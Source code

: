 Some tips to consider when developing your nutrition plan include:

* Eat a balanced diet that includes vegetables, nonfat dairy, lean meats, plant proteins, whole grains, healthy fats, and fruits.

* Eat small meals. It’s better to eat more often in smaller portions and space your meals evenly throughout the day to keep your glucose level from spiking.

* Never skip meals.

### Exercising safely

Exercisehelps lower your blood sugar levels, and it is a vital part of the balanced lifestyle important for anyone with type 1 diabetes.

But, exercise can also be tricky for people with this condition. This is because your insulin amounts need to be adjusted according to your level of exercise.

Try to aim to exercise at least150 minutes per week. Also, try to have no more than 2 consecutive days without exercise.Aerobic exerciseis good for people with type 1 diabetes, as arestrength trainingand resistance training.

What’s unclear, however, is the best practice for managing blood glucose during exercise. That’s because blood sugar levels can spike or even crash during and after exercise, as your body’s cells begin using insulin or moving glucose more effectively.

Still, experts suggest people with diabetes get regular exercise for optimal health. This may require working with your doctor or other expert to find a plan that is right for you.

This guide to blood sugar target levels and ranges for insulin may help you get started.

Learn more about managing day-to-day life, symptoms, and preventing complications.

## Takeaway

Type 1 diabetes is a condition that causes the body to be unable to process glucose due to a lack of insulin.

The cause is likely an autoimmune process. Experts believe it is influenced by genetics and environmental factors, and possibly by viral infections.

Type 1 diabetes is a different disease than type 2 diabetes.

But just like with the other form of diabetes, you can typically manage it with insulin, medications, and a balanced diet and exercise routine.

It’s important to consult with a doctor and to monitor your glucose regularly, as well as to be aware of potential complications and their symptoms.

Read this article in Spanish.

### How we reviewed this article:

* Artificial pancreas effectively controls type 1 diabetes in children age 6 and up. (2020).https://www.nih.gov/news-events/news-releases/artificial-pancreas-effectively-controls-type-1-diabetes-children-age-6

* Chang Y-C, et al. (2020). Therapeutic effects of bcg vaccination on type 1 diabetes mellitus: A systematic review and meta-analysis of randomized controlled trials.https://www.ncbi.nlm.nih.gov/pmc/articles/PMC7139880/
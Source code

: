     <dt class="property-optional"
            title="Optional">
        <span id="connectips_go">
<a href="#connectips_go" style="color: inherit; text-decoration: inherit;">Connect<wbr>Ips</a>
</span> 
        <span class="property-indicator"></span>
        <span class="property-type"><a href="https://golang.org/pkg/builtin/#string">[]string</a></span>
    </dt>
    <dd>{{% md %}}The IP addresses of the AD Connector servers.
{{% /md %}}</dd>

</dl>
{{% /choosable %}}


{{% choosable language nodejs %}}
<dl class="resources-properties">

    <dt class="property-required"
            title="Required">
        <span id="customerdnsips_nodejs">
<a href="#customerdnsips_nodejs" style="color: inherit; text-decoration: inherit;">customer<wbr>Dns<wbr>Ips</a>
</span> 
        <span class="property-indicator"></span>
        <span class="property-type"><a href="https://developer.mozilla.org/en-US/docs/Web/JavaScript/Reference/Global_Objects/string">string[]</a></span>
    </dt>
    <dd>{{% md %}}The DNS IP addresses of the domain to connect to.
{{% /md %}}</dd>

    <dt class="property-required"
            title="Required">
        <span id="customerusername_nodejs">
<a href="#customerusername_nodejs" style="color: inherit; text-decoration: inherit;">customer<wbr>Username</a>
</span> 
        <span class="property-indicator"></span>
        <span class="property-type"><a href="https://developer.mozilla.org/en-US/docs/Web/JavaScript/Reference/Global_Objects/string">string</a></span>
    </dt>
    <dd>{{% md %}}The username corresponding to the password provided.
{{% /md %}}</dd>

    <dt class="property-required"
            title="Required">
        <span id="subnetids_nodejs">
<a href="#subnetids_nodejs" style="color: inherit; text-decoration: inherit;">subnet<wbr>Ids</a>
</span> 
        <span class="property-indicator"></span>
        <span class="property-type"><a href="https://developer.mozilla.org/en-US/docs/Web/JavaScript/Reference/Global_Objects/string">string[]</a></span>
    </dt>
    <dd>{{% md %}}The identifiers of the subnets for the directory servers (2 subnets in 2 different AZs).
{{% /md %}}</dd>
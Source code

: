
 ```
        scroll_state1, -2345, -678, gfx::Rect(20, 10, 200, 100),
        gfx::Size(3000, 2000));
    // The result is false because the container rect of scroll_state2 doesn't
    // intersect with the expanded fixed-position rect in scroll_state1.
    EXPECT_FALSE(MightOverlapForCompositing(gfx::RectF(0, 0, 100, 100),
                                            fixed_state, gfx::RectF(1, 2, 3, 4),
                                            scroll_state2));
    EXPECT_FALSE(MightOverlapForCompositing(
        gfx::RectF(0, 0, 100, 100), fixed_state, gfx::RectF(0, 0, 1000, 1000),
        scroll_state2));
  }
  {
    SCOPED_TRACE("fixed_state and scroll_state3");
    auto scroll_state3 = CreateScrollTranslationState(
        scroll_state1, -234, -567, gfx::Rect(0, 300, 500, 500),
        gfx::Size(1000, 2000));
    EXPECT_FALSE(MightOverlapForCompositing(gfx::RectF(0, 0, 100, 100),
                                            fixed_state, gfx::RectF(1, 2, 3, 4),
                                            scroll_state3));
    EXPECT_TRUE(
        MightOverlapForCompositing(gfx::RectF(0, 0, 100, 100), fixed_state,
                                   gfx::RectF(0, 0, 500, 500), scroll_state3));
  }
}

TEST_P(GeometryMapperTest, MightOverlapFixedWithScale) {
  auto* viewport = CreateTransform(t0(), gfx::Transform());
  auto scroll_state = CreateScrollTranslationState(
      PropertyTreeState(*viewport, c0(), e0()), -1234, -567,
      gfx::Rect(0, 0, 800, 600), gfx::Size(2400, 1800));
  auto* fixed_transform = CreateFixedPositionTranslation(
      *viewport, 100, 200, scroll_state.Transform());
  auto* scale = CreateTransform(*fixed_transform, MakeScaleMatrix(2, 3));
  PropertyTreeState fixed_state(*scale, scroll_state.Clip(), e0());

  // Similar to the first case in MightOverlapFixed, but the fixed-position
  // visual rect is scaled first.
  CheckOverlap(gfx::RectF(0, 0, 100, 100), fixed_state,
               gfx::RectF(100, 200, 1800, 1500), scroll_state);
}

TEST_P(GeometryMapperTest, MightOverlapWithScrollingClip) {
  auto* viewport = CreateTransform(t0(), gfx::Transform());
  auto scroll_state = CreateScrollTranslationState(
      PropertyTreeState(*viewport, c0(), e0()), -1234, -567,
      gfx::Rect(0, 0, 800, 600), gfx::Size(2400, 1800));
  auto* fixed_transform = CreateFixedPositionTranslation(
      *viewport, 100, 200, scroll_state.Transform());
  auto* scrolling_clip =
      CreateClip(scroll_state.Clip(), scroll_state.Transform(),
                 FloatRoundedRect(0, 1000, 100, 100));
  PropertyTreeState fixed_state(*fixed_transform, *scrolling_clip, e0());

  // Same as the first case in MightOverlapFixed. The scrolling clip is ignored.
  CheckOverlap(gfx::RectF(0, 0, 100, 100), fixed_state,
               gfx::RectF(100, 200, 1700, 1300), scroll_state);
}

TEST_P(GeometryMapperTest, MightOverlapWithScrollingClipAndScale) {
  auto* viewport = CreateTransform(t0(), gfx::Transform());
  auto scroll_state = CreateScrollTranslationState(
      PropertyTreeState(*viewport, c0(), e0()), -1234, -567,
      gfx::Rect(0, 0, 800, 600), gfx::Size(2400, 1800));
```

• • • • •

- [Task prompt]
Return, exactly as they stand, the lines from the start of the records above through the line with "Try to aim to", both ends included, and no other lines.

- [Result for this task]
Source code

: Some tips to consider when developing your nutrition plan include:

* Eat a balanced diet that includes vegetables, nonfat dairy, lean meats, plant proteins, whole grains, healthy fats, and fruits.

* Eat small meals. It’s better to eat more often in smaller portions and space your meals evenly throughout the day to keep your glucose level from spiking.

* Never skip meals.

### Exercising safely

Exercisehelps lower your blood sugar levels, and it is a vital part of the balanced lifestyle important for anyone with type 1 diabetes.

But, exercise can also be tricky for people with this condition. This is because your insulin amounts need to be adjusted according to your level of exercise.

Try to aim to exercise at least150 minutes per week. Also, try to have no more than 2 consecutive days without exercise.Aerobic exerciseis good for people with type 1 diabetes, as arestrength trainingand resistance training.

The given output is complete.